▸ Input data
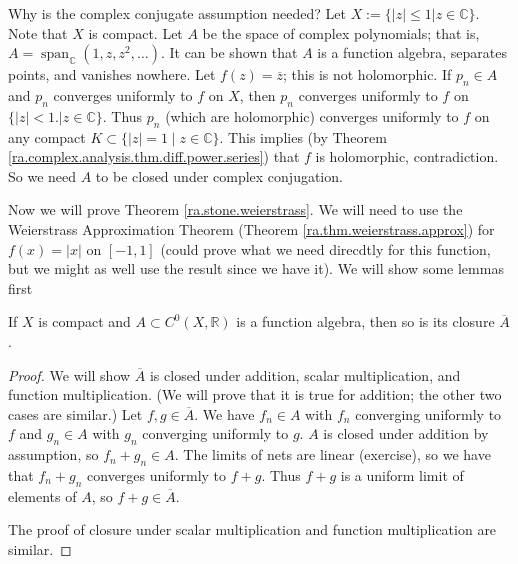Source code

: \begin{remark}
Why is the complex conjugate assumption needed? Let \(X := \{ |z| \leq 1 | z \in \mathbb{C}\}\). Note that \(X\) is compact. Let \(A\) be the space of complex polynomials; that is, \(A = \operatorname{span}_{\mathbb{C}}(1, z, z^2, \ldots)\). It can be shown that \(A\) is a function algebra, separates points, and vanishes nowhere. Let \(f(z) = \overline{z}\); this is not holomorphic. If \(p_n \in A\) and \(p_n\) converges uniformly to \(f\) on \(X\), then \(p_n\) converges uniformly to \(f\) on \(\{|z | < 1. | z \in \mathbb{C}\}\). Thus \(p_n\) (which are holomorphic) converges uniformly to \(f\) on any compact \(K \subset \{|z| = 1 \mid z \in \mathbb{C}\}\). This implies (by Theorem \ref{ra.complex.analysis.thm.diff.power.series}) that \(f\) is holomorphic, contradiction. So we need \(A\) to be closed under complex conjugation.

\end{remark}

Now we will prove Theorem \ref{ra.stone.weierstrass}. We will need to use the Weierstrass Approximation Theorem (Theorem \ref{ra.thm.weierstrass.approx}) for \(f(x) = |x|\) on \([-1,1]\) (could prove what we need direcdtly for this function, but we might as well use the result since we have it). We will show some lemmas first

\begin{lemma}\label{ra.rudin.7.29.lem}

If \(X\) is compact and \(A \subset C^0(X, \mathbb{R})\) is a function algebra, then so is its closure \(\overline{A}\).

\end{lemma}

\begin{proof}

We will show \(\overline{A}\) is closed under addition, scalar multiplication, and function multiplication. (We will prove that it is true for addition; the other two cases are similar.) Let \(f, g \in \overline{A}\). We have \(f_n \in A\) with \(f_n \) converging uniformly to \(f\) and \(g_n \in A\) with \(g_n\) converging uniformly to \(g\). \(A\) is closed under addition by assumption, so \(f_n + g_n \in A\). The limits of nets are linear (exercise), so we have that \(f_n + g_n\) converges uniformly to \(f + g\). Thus \(f+ g\) is a uniform limit of elements of \(A\), so \(f+g \in \overline{A}\). 

The proof of closure under scalar multiplication and function multiplication are similar.

\end{proof}

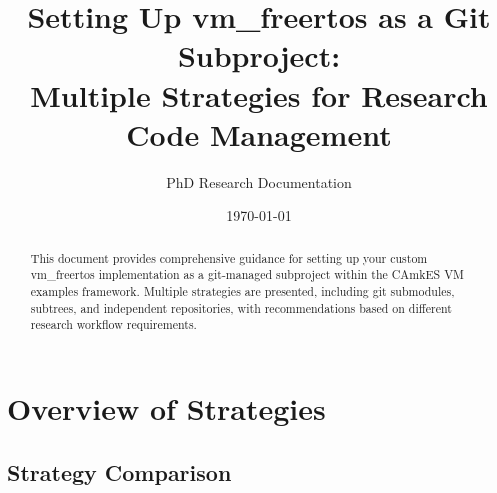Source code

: \documentclass[11pt,a4paper]{article}
\title{Setting Up vm\_freertos as a Git Subproject: \\
Multiple Strategies for Research Code Management}
\author{PhD Research Documentation}
\date{\today}
\begin{document}
\maketitle

\begin{abstract}
This document provides comprehensive guidance for setting up your custom vm\_freertos implementation as a git-managed subproject within the CAmkES VM examples framework. Multiple strategies are presented, including git submodules, subtrees, and independent repositories, with recommendations based on different research workflow requirements.
\end{abstract}

\section{Overview of Strategies}

\subsection{Strategy Comparison}
\end{document}

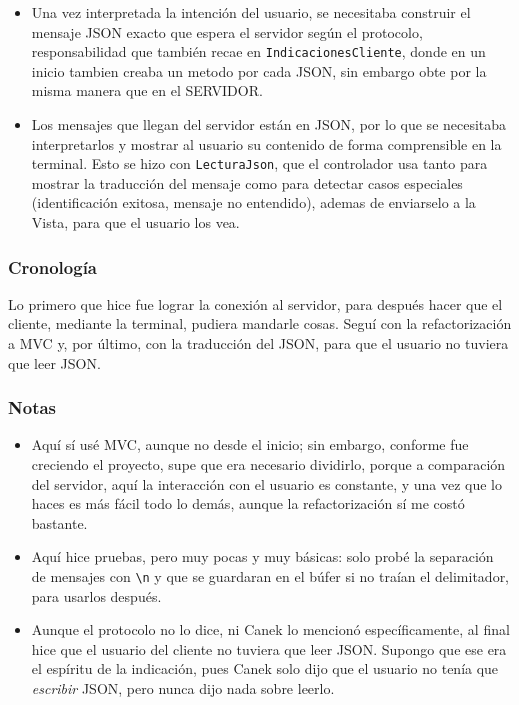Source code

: \documentclass{article}
\begin{document}
\begin{itemize}
    \item Una vez interpretada la intención del usuario, se necesitaba
    construir el mensaje JSON exacto que espera el servidor según el
    protocolo, responsabilidad que también recae en \texttt{IndicacionesCliente}, donde en un inicio tambien creaba un metodo por cada JSON, sin embargo obte por la misma manera que en el SERVIDOR.

    \item Los mensajes que llegan del servidor están en JSON, por lo que se
    necesitaba interpretarlos y mostrar al usuario su contenido de forma
    comprensible en la terminal. Esto se hizo con \texttt{LecturaJson}, que
    el controlador usa tanto para mostrar la traducción del mensaje como para
    detectar casos especiales (identificación exitosa, mensaje no entendido), ademas de enviarselo a la Vista, para que el usuario los vea.
\end{itemize}

\subsubsection{Cronología}
Lo primero que hice fue lograr la conexión al servidor, para después hacer que
el cliente, mediante la terminal, pudiera mandarle cosas. Seguí con la
refactorización a MVC y, por último, con la traducción del JSON, para que el
usuario no tuviera que leer JSON.

\subsubsection{Notas}

\begin{itemize}
    \item Aquí sí usé MVC, aunque no desde el inicio; sin embargo, conforme
    fue creciendo el proyecto, supe que era necesario dividirlo, porque a
    comparación del servidor, aquí la interacción con el usuario es
    constante, y una vez que lo haces es más fácil todo lo demás, aunque la
    refactorización sí me costó bastante.

    \item Aquí hice pruebas, pero muy pocas y muy básicas: solo probé la
    separación de mensajes con \texttt{\textbackslash n} y que se guardaran
    en el búfer si no traían el delimitador, para usarlos después.

    \item Aunque el protocolo no lo dice, ni Canek lo mencionó específicamente,
    al final hice que el usuario del cliente no tuviera que leer JSON.
    Supongo que ese era el espíritu de la indicación, pues Canek solo dijo
    que el usuario no tenía que \emph{escribir} JSON, pero nunca dijo nada
    sobre leerlo.
\end{itemize}
\end{document}
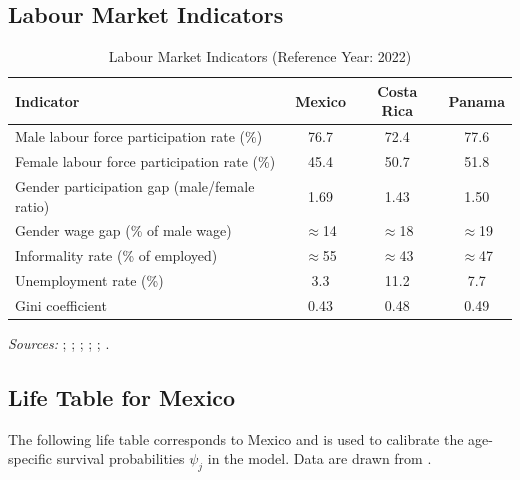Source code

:\documentclass[12pt,a4paper]{article}
\begin{document}
\begin{appendices}
\subsection{Labour Market Indicators}
\label{app:labour_table}

\begin{table}[H]
\centering
\caption{Labour Market Indicators (Reference Year: 2022)}
\label{tab:labour}
\begin{tabular}{lccc}
\hline\hline
\textbf{Indicator} & \textbf{Mexico} & \textbf{Costa Rica} & \textbf{Panama} \\
\hline
Male labour force participation rate (\%)    & 76.7        & 72.4        & 77.6        \\
Female labour force participation rate (\%)  & 45.4        & 50.7        & 51.8        \\
Gender participation gap (male/female ratio) & 1.69        & 1.43        & 1.50        \\
Gender wage gap (\% of male wage)            & $\approx$14 & $\approx$18 & $\approx$19 \\
Informality rate (\% of employed)            & $\approx$55 & $\approx$43 & $\approx$47 \\
Unemployment rate (\%)                       & 3.3         & 11.2        & 7.7         \\
Gini coefficient                             & 0.43        & 0.48        & 0.49        \\
\hline\hline
\end{tabular}
\begin{minipage}{\linewidth}
\smallskip
\footnotesize
\textit{Sources:} \citet{ILOILOSTAT2023}; \citet{ECLACILO2023};
\citet{IMF2023}; \citet{WEFGGR2024}; \citet{WorldBankWDI2024};
\citet{WorldBankPovCalNet2022}.
\end{minipage}
\end{table}

\subsection{Life Table for Mexico}
\label{app:survival}

The following life table corresponds to Mexico and is used to
calibrate the age-specific survival probabilities $\psi_{j}$ in the
model. Data are drawn from \citet{UISP2019}.


\end{appendices}
\end{document}
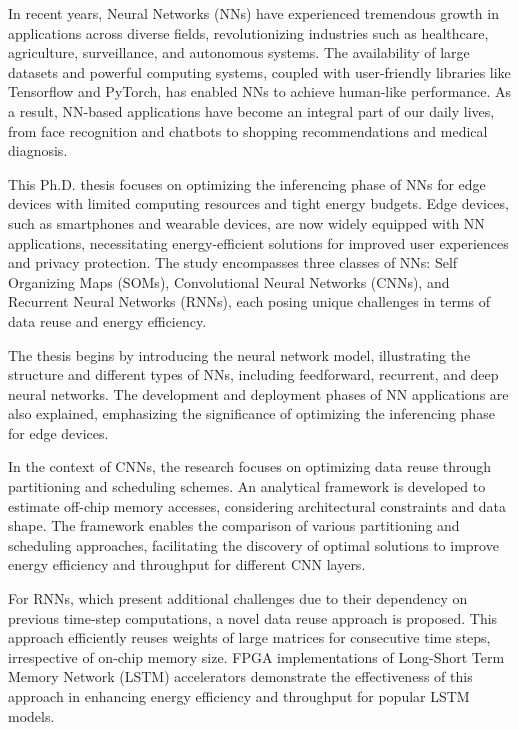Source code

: \begin{comment}
In conclusion, this thesis contributes to the optimization of NN accelerators on parallel architectures, addressing energy efficiency and throughput challenges. The analytical framework and data-reuse schemes provide valuable insights for designing energy-efficient NN inferencing on edge devices.
\end{comment}
In recent years, Neural Networks (NNs) have experienced tremendous growth in applications across diverse fields, revolutionizing industries such as healthcare, agriculture, surveillance, and autonomous systems. The availability of large datasets and powerful computing systems, coupled with user-friendly libraries like Tensorflow and PyTorch, has enabled NNs to achieve human-like performance. As a result, NN-based applications have become an integral part of our daily lives, from face recognition and chatbots to shopping recommendations and medical diagnosis.

This Ph.D. thesis focuses on optimizing the inferencing phase of NNs for edge devices with limited computing resources and tight energy budgets. Edge devices, such as smartphones and wearable devices, are now widely equipped with NN applications, necessitating energy-efficient solutions for improved user experiences and privacy protection. The study encompasses three classes of NNs: Self Organizing Maps (SOMs), Convolutional Neural Networks (CNNs), and Recurrent Neural Networks (RNNs), each posing unique challenges in terms of data reuse and energy efficiency.

The thesis begins by introducing the neural network model, illustrating the structure and different types of NNs, including feedforward, recurrent, and deep neural networks. The development and deployment phases of NN applications are also explained, emphasizing the significance of optimizing the inferencing phase for edge devices.

In the context of CNNs, the research focuses on optimizing data reuse through partitioning and scheduling schemes. An analytical framework is developed to estimate off-chip memory accesses, considering architectural constraints and data shape. The framework enables the comparison of various partitioning and scheduling approaches, facilitating the discovery of optimal solutions to improve energy efficiency and throughput for different CNN layers.

For RNNs, which present additional challenges due to their dependency on previous time-step computations, a novel data reuse approach is proposed. This approach efficiently reuses weights of large matrices for consecutive time steps, irrespective of on-chip memory size. FPGA implementations of Long-Short Term Memory Network (LSTM) accelerators demonstrate the effectiveness of this approach in enhancing energy efficiency and throughput for popular LSTM models.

▸ Exercise
Using the data above, output the line that has "que el usuario no", the line that has "Female labour force", and whatever lines fall between, each exactly as it stands and without pictures.

▸ Response area
    que el usuario no tenía que \emph{escribir} JSON, pero nunca dijo nada
    sobre leerlo.
\end{itemize}
\end{document}
Source code

:\documentclass[12pt,a4paper]{article}
\begin{document}
\begin{appendices}
\subsection{Labour Market Indicators}
\label{app:labour_table}

\begin{table}[H]
\centering
\caption{Labour Market Indicators (Reference Year: 2022)}
\label{tab:labour}
\begin{tabular}{lccc}
\hline\hline
\textbf{Indicator} & \textbf{Mexico} & \textbf{Costa Rica} & \textbf{Panama} \\
\hline
Male labour force participation rate (\%)    & 76.7        & 72.4        & 77.6        \\
Female labour force participation rate (\%)  & 45.4        & 50.7        & 51.8        \\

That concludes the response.